聚合物熔体跨尺度微挤出过程的流变特性耦合作用与粘弹性效应研究

In polymer micro extrusion field, such as the manufacturing of medicine interventional catheters, ultra fine coaxial cable and plastic micro optical fiber, the quality of product is affected significantly by the unbalanced flow resulted from the coupling of micro-scale rheological properties of polymer melt, including shear viscosity, wall slip, viscous dissipation and convection heat transfer, as well as the extrudate swell caused by the viscoelastic effect. This project intends to establish polymer micro extrusion theory considering micro-scale rheological properties and viscoelastic effect.
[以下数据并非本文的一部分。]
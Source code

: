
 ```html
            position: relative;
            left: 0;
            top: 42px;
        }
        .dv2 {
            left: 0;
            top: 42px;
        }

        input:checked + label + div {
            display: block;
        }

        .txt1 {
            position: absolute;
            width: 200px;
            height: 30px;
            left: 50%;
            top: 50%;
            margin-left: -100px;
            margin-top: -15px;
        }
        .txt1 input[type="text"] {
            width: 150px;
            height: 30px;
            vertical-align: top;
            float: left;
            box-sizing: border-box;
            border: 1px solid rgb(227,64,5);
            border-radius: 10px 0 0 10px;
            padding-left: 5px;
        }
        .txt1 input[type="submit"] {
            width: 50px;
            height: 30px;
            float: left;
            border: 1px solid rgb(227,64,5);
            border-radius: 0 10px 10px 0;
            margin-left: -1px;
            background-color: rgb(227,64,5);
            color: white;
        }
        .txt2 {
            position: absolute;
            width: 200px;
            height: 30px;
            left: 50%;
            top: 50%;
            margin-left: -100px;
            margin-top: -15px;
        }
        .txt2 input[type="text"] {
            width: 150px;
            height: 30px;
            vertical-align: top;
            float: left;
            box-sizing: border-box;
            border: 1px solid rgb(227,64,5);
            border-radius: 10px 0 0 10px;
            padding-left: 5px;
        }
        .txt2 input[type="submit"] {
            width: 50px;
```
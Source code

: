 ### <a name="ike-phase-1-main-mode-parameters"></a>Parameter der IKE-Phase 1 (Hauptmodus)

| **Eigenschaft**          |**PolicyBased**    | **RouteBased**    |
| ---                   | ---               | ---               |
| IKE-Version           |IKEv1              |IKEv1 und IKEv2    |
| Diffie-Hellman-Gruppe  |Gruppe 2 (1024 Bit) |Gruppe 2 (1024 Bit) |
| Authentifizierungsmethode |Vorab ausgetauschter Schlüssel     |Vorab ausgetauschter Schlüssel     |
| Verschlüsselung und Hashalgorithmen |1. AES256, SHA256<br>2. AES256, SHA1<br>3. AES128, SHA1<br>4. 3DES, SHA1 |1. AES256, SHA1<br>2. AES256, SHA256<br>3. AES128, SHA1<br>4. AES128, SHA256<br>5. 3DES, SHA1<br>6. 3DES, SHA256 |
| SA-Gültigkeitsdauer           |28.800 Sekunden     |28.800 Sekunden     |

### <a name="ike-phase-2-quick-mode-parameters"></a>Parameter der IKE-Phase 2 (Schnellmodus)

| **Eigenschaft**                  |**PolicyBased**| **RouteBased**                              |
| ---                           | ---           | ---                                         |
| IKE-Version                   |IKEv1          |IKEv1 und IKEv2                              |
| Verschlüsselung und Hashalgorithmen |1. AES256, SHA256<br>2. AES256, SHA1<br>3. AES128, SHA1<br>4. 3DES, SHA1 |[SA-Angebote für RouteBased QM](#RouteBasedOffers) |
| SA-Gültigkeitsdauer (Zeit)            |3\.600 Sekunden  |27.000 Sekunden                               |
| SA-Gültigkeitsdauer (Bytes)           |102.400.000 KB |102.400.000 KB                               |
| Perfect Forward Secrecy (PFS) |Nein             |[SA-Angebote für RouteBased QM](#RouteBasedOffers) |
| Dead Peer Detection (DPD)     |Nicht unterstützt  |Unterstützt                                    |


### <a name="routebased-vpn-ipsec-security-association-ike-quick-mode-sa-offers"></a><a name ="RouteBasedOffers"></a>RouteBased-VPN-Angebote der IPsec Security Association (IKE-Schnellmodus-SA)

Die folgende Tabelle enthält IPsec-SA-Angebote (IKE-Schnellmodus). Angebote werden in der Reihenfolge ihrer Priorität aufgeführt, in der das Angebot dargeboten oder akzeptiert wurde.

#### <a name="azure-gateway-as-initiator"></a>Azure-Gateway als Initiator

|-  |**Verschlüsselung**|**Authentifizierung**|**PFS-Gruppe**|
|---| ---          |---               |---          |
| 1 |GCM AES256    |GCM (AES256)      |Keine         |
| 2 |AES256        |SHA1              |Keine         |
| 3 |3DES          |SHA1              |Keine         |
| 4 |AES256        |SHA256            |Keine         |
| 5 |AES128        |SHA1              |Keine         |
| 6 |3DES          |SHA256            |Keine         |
The polymer rheological measurement technology and the modeling method based on molecular theory are integrated. The coupling mechanism of micro-scale rheological properties and the cross-scale viscoelastic property of polymer melt will be studied based on the viscoelastic flow theory. The effect of micro-scale rheological properties on the flow balance of cross-scale extrusion flow and the mechanism of viscoelastic effect on non-uniform extrudate swell will be analyzed, which will reveal the inherent connection between these effects and the product quality. Micro extrusion die design method and extrusion process control method considering the coupling of micro-scale rheological properties and viscoelastic effect of polymer melt will be proposed. The results will not only contribute to achieve the scientification and quantification of micro extrusion process and die design, but also improve the precision and quality of micro extrusion products. It has great scientific significance and application value for the development of polymer cross-scale viscoelasitic flow theory and polymer precise micro extrusion technology.

在成型加工医用介入导管、超细同轴电缆、新型微结构光纤等产品的聚合物微挤出成型领域，熔体在微尺度流变特性即剪切粘度、壁面滑移、粘性耗散、对流换热耦合作用下的流动不平衡和粘弹性效应下的挤出胀大，显著影响制品成型质量。本项目基于聚合物流变测量技术和分子论建模方法，通过研究聚合物熔体的微尺度流变特性耦合机理和跨尺度粘弹性特性，建立基于熔体微尺度流变特性和粘弹性效应的聚合物微挤出成型理论。通过研究微尺度流变特性对跨尺度挤出流动平衡性的影响规律和粘弹性效应对非均匀挤出胀大的作用机理，揭示二者与微挤出制品成型质量的内在联系，形成考虑熔体微尺度流变特性耦合作用和粘弹性效应的微挤出模具设计与成型工艺控制方法。项目研究成果有助于实现微挤出成型工艺和模具设计的科学化和定量化，提高微挤出制品的成型精度和产品质量，对于发展聚合物跨尺度粘弹性流动理论和提高聚合物精密微挤出成型技术水平具有重要的科学意义和应用价值。

随着聚合物微挤出成型制品越来越多地应用于介入医疗、光纤通讯、微机电工程等领域，对微挤出制品质量和成型工艺的要求也越来越高。本项目采用毛细管流变仪和旋转流变仪,对聚乳酸（PLA）、聚酰胺(PA)、聚丙烯(PP)、聚氨酯(TPU)四种聚合物材料进行了流变特性实验研究并获得相应数据。基于聚合物熔体在微流道内的流动是一个粘度、粘性耗散和对流换热之间相互耦合作用最终达到动态平衡的过程，建立了三者基于共同变量温度的耦合模型。分析了微挤出过程中流变特性的耦合作用，获得了粘度、粘性耗散、壁面滑移对微挤出过程的影响规律。采用动态剪切流动实验研究了四种聚合物材料熔体的黏弹特性，获得了黏弹特性随物理尺度的变化规律，基于分子理论建立了跨尺度挤出过程熔体黏弹特性微尺度效应的流变模型。研究了微挤出流道特征尺度对挤出胀大行为的影响规律，表明挤出物的胀大行为对特征尺度具有明显的依赖性。系统研究了聚乳酸微管的挤出成型工艺，获得了成型工艺参数对挤出微管外径、壁厚和椭圆度的影响规律，实现了采用一套模具顺序挤出四种规格聚乳酸微管的目的，并应用于可降解聚合物血管支架的技术开发。研究成果对于发展聚合物跨尺度粘弹性流动理论具有科学意义，有助于提高聚合物微挤出制品的成型质量。